From: Guixin Liu <kanie@linux.alibaba.com>
To: Nilay Shroff <nilay@linux.ibm.com>, linux-nvme@lists.infradead.org
Cc: hare@suse.de, hch@lst.de, kbusch@kernel.org, sagi@grimberg.me,
dwagner@suse.de, axboe@kernel.dk, gjoyce@ibm.com
Subject: Re: [RFC PATCHv4 0/6] nvme-multipath: introduce adaptive I/O policy
Date: Wed, 5 Nov 2025 00:57:35 +0800 [thread overview]
Message-ID: <96f9d51d-7cde-404b-a2a4-0c1b97d07be6@linux.alibaba.com> (raw)

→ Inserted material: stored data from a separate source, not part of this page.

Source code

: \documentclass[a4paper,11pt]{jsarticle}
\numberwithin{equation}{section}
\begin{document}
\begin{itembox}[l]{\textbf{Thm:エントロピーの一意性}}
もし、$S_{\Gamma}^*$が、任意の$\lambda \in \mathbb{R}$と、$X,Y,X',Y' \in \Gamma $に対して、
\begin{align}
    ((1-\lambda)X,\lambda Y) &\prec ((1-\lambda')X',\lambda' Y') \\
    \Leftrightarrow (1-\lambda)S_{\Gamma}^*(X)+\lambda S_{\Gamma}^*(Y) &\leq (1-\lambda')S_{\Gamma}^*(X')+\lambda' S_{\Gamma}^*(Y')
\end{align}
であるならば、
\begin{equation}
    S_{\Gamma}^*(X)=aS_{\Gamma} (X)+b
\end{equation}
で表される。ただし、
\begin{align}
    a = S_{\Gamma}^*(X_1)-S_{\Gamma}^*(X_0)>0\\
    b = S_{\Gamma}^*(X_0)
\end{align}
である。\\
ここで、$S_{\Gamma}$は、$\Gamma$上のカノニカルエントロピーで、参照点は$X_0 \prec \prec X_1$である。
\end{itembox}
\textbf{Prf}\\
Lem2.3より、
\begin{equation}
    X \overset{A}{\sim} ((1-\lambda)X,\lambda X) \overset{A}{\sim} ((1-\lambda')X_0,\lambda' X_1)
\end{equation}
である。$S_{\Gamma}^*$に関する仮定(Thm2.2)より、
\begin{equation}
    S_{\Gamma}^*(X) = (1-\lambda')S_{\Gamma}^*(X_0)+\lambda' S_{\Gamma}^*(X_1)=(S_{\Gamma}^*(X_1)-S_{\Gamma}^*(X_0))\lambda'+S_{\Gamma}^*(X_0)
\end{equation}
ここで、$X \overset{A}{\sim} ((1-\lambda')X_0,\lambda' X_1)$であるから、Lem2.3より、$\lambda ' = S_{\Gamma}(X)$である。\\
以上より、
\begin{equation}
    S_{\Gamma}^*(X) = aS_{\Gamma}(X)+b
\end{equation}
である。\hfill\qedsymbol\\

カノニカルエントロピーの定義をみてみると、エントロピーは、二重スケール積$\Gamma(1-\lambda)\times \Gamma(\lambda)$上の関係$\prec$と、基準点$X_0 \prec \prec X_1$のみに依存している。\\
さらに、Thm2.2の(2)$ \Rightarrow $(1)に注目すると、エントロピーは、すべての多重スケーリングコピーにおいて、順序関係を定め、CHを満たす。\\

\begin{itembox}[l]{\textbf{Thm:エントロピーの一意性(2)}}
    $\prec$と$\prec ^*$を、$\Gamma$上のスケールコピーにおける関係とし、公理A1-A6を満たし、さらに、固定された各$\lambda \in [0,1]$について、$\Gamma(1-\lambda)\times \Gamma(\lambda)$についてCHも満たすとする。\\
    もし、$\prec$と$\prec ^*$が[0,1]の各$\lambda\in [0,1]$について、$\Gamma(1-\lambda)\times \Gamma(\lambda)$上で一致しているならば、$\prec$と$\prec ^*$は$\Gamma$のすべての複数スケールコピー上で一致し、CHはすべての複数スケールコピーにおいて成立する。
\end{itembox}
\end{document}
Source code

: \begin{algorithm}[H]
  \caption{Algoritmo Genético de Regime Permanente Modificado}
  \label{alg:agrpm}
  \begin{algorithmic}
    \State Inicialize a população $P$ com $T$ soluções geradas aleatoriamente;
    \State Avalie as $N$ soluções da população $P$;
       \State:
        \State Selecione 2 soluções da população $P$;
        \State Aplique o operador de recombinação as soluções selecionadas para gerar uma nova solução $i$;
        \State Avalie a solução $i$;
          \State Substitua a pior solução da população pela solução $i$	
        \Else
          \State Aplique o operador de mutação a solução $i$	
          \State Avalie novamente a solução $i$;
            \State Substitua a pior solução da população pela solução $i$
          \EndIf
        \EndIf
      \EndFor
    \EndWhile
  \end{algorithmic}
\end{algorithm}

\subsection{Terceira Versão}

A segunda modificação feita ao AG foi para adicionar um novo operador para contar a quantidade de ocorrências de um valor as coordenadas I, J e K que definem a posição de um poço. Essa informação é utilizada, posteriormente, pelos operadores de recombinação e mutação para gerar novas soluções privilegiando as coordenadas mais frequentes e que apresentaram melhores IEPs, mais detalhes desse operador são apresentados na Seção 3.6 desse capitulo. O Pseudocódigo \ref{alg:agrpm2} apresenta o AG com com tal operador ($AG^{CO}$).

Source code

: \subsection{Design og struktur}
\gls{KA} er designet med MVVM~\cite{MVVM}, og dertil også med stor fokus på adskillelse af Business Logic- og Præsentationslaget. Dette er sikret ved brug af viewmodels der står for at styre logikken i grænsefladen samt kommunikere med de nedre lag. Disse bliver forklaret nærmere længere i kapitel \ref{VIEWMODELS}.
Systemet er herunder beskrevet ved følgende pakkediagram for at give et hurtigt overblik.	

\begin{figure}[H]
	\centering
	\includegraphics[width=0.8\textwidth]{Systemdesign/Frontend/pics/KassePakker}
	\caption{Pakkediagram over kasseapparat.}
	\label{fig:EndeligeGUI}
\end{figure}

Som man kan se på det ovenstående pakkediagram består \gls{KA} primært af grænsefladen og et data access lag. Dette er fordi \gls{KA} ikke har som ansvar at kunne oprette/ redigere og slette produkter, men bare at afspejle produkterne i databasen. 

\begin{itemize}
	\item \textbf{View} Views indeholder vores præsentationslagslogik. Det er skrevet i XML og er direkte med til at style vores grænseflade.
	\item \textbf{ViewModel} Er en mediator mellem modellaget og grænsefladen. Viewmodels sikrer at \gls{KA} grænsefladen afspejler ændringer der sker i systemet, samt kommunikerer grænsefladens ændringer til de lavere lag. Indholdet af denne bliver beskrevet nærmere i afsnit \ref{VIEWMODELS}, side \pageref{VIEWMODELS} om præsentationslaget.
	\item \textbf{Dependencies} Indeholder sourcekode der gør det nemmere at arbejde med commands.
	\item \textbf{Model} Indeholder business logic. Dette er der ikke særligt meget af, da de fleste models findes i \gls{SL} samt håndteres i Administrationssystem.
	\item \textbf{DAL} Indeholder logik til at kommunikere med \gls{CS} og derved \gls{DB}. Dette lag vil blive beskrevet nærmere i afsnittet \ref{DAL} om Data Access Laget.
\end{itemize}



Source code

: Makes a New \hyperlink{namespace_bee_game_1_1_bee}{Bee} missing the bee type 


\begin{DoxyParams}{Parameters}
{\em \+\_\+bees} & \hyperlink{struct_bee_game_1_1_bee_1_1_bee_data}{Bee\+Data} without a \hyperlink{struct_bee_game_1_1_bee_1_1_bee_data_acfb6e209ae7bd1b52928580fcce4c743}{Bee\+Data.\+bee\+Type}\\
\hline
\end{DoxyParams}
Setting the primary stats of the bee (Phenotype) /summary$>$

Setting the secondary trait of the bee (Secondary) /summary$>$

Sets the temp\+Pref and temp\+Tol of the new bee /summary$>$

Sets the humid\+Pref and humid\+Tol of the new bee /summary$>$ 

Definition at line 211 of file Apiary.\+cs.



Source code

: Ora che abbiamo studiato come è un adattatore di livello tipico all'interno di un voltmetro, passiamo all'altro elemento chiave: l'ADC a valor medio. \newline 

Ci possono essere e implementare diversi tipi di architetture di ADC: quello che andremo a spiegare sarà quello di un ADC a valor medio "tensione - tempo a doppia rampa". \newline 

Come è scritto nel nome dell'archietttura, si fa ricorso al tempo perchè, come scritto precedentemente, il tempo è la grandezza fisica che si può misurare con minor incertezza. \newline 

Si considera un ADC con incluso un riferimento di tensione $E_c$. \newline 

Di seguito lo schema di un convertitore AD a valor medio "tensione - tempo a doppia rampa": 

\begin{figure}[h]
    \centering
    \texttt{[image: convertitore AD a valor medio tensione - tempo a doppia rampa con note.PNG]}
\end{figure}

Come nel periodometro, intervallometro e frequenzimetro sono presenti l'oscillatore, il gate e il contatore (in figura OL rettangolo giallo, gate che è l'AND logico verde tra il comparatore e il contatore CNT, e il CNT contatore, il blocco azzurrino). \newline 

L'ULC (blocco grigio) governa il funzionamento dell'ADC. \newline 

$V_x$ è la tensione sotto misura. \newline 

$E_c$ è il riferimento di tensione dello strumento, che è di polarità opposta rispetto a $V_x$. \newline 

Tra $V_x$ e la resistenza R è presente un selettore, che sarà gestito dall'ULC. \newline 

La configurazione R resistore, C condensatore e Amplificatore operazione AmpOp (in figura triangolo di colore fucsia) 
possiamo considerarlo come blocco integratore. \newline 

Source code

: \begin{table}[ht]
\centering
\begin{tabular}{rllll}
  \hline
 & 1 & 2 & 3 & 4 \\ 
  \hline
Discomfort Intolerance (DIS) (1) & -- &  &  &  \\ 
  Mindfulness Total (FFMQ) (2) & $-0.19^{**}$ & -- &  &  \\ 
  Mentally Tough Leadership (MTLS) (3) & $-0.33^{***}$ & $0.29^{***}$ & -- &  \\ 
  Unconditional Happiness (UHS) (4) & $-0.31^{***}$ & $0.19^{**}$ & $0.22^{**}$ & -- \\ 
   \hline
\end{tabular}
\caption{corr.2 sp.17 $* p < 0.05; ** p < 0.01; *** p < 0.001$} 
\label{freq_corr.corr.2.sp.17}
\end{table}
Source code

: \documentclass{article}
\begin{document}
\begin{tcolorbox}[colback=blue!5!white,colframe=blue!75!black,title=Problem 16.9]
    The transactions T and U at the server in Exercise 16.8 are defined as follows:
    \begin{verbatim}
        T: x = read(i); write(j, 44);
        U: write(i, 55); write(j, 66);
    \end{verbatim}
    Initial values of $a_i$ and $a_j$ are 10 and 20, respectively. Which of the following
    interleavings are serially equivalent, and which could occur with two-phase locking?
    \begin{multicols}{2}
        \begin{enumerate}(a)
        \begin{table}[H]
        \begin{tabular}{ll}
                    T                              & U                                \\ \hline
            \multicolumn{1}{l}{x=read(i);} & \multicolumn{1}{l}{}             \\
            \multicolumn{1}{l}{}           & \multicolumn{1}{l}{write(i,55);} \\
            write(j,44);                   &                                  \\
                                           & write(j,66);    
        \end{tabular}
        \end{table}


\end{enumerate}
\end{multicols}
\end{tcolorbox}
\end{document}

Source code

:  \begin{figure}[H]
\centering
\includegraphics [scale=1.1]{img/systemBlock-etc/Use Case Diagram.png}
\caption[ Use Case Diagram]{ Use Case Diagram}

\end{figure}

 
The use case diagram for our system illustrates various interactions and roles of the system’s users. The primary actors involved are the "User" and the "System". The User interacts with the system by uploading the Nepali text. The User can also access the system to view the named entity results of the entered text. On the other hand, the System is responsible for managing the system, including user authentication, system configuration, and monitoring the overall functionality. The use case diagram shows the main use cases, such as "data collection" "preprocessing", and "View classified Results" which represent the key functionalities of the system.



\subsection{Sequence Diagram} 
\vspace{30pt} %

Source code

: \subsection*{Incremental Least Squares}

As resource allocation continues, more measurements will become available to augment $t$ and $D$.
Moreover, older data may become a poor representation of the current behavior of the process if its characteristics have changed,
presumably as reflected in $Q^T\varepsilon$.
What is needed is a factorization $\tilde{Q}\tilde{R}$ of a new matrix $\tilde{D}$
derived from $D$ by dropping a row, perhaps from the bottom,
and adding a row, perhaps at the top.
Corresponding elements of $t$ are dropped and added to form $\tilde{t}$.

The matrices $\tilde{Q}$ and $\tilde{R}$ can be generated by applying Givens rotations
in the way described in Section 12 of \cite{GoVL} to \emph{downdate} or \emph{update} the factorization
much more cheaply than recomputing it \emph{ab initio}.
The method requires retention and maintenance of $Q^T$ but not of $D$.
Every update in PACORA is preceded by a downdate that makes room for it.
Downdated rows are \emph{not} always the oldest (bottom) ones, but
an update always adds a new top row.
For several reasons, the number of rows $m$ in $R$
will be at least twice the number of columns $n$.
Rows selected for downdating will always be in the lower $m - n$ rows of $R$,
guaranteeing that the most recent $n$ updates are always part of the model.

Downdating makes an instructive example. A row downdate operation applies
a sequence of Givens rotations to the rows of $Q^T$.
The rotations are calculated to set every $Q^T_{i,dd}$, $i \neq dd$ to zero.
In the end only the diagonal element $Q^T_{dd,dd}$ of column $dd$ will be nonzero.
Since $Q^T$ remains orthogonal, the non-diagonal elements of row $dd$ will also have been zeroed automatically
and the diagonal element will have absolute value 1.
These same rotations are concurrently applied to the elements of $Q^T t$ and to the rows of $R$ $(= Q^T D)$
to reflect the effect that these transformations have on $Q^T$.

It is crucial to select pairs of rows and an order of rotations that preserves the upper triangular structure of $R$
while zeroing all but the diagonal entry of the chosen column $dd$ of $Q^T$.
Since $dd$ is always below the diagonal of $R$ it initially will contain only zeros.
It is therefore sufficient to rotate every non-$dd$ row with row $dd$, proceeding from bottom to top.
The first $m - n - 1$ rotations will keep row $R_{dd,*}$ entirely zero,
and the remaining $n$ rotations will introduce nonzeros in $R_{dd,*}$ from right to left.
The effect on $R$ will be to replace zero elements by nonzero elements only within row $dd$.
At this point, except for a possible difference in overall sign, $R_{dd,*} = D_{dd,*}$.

In-Reply-To: <20251104104533.138481-1-nilay@linux.ibm.com>
Hi Nilay:
Could you plz update Documentation/admin-guide/nvme-multipath.rst too?
Best Regards,
Guixin Liu
在 2025/11/4 18:45, Nilay Shroff 写道:
> Hi,
>
> This series introduces a new adaptive I/O policy for NVMe native
> multipath. Existing policies such as numa, round-robin, and queue-depth
> are static and do not adapt to real-time transport performance. The numa
> selects the path closest to the NUMA node of the current CPU, optimizing
> memory and path locality, but ignores actual path performance. The
> round-robin distributes I/O evenly across all paths, providing fairness
> but not performance awareness. The queue-depth reacts to instantaneous
> queue occupancy, avoiding heavily loaded paths, but does not account for
> actual latency, throughput, or link speed.
>
> The new adaptive policy addresses these gaps selecting paths dynamically
> based on measured I/O latency for both PCIe and fabrics. Latency is
> derived by passively sampling I/O completions. Each path is assigned a
> weight proportional to its latency score, and I/Os are then forwarded
> accordingly. As condition changes (e.g. latency spikes, bandwidth
> differences), path weights are updated, automatically steering traffic
> toward better-performing paths.
>
> Early results show reduced tail latency under mixed workloads and
> improved throughput by exploiting higher-speed links more effectively.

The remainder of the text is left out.